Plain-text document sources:
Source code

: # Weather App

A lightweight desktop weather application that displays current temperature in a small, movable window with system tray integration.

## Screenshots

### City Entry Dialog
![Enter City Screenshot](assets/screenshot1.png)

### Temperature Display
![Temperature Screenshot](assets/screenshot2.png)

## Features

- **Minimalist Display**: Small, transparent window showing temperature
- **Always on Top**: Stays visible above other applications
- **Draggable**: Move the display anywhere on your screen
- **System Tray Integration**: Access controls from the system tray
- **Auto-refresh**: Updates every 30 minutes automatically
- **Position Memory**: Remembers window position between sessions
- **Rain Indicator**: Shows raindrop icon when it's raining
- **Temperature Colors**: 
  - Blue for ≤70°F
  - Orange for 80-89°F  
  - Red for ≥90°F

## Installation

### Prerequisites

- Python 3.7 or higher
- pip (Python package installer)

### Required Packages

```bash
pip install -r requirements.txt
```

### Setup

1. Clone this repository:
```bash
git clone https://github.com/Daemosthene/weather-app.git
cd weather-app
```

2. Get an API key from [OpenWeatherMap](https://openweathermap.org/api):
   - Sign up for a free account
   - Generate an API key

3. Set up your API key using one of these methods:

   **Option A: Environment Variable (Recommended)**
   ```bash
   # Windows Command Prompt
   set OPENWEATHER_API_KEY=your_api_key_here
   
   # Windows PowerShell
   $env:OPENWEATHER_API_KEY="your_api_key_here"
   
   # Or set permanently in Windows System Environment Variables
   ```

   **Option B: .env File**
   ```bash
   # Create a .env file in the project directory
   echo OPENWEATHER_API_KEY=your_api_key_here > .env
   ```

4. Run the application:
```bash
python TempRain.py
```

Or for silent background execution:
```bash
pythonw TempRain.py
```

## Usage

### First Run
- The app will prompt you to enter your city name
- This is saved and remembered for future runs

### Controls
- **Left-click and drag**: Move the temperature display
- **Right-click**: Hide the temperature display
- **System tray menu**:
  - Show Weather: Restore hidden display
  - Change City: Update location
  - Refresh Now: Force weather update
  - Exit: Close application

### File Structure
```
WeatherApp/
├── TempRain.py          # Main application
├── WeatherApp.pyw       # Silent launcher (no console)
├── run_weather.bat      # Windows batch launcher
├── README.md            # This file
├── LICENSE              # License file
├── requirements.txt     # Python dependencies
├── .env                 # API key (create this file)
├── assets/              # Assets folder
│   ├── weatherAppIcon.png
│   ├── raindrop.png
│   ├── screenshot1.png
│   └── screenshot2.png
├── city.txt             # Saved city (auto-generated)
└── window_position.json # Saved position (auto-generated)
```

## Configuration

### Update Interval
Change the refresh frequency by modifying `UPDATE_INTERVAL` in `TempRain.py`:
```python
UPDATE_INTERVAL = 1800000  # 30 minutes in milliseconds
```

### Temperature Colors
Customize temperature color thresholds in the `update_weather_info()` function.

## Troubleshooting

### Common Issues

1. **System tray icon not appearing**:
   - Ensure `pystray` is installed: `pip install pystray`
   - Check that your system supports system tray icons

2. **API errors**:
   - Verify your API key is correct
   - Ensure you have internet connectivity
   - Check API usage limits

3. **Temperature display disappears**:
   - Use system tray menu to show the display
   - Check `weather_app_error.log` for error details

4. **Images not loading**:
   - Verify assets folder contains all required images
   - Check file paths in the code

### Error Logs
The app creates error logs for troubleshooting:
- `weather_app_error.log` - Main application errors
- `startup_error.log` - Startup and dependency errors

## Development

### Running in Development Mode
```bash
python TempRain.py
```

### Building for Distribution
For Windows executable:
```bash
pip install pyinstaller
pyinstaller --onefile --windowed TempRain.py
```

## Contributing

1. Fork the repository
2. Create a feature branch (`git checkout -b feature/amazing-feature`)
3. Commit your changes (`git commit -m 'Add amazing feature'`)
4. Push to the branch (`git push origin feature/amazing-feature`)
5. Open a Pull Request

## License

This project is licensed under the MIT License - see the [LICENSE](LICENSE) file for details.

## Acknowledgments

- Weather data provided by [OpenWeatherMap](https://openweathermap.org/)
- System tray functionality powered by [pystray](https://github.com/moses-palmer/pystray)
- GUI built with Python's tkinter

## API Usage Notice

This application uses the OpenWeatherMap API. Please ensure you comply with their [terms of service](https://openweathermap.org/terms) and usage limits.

Instructions to follow: Above are the records; from them, give again exactly the lines from the one containing "- Verify your API key is correct" through the one containing "## API Usage Notice", both included.

Result:
   - Verify your API key is correct
   - Ensure you have internet connectivity
   - Check API usage limits

3. **Temperature display disappears**:
   - Use system tray menu to show the display
   - Check `weather_app_error.log` for error details

4. **Images not loading**:
   - Verify assets folder contains all required images
   - Check file paths in the code

### Error Logs
The app creates error logs for troubleshooting:
- `weather_app_error.log` - Main application errors
- `startup_error.log` - Startup and dependency errors

## Development

### Running in Development Mode
```bash
python TempRain.py
```

### Building for Distribution
For Windows executable:
```bash
pip install pyinstaller
pyinstaller --onefile --windowed TempRain.py
```

## Contributing

1. Fork the repository
2. Create a feature branch (`git checkout -b feature/amazing-feature`)
3. Commit your changes (`git commit -m 'Add amazing feature'`)
4. Push to the branch (`git push origin feature/amazing-feature`)
5. Open a Pull Request

## License

This project is licensed under the MIT License - see the [LICENSE](LICENSE) file for details.

## Acknowledgments

- Weather data provided by [OpenWeatherMap](https://openweathermap.org/)
- System tray functionality powered by [pystray](https://github.com/moses-palmer/pystray)
- GUI built with Python's tkinter

## API Usage Notice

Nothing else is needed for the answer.